Cependant, ils devraient évaluer le risque pour eux et prendre les précautions nécessaires, dit-il.

Et bien sûr, toute personne atteinte ou à risque de COVID-19 est priée de rester à la maison.

Masque et distance

Par ailleurs, la Direction régionale de la santé publique encourage “fortement” le port du masque, notamment par les personnes à risque, âgées de 60 ans et plus, atteintes de maladies chroniques ou immunodéprimées.

De plus, la distanciation lorsque cela est possible, l’étiquette respiratoire et d’autres mesures de base continuent d’être recommandées.
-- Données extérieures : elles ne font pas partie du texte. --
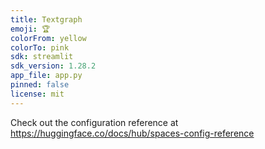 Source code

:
 ```yaml
---
title: Textgraph
emoji: 🏆
colorFrom: yellow
colorTo: pink
sdk: streamlit
sdk_version: 1.28.2
app_file: app.py
pinned: false
license: mit
---
```


Check out the configuration reference at https://huggingface.co/docs/hub/spaces-config-reference
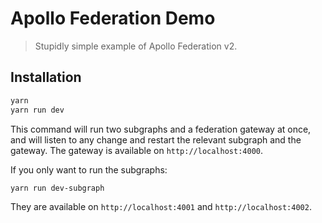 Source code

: # Apollo Federation Demo

> Stupidly simple example of Apollo Federation v2.

## Installation

```sh
yarn
yarn run dev
```

This command will run two subgraphs and a federation gateway at once, and will listen to any change and restart the relevant subgraph and the gateway. The gateway is available on `http://localhost:4000`.

If you only want to run the subgraphs:

```sh
yarn run dev-subgraph
```

They are available on `http://localhost:4001` and `http://localhost:4002`.
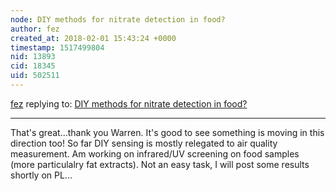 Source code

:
 ```yaml
---
node: DIY methods for nitrate detection in food?
author: fez
created_at: 2018-02-01 15:43:24 +0000
timestamp: 1517499804
nid: 13893
cid: 18345
uid: 502511
---
```




[fez](../profile/fez) replying to: [DIY methods for nitrate detection in food?](../notes/fez/02-01-2017/diy-methods-for-nitrate-detection-in-food)

----
That's great...thank you Warren. It's good to see something is moving in this direction too! So far DIY sensing is mostly relegated to air quality measurement. Am working on infrared/UV screening on food samples (more particulalry fat extracts). Not an  easy task, I will post some results shortly on PL...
Des masques chirurgicaux et des solutions désinfectantes seront également distribués aux points d’embarquement des navettes pour les personnes se rendant à la Basilique Sainte-Anne-de-Beaupré jeudi.

Aux plaines d’Abraham, le personnel d’Ambulance St-Jean pourra également fournir des masques sur demande.

Même à l’extérieur, les foules denses peuvent être d’importants vecteurs de contagion, souligne le Dr Girard.

“On est dans un contexte qui est encore un rassemblement, ce que nous pensons être un risque calculé, si vous voulez”, résume-t-il.

“Il n’y a aucune obligation sur les mesures sanitaires, si ce n’est qu’en fin de compte, nous faisons tous notre part”, note-t-il.

Monter

La visite du pape intervient à un moment où la transmission de la COVID-19 est en hausse dans la Capitale-Nationale, avec une augmentation hebdomadaire de 13 % des cas la semaine dernière.

Le taux de tests positifs reste également élevé à 16%, tout comme les hospitalisations à 225.

En bref, “COVID est toujours avec nous. La pandémie n’est pas terminée. Nous voulons aussi éviter de banaliser cette situation », explique le Dr Jacques Girard.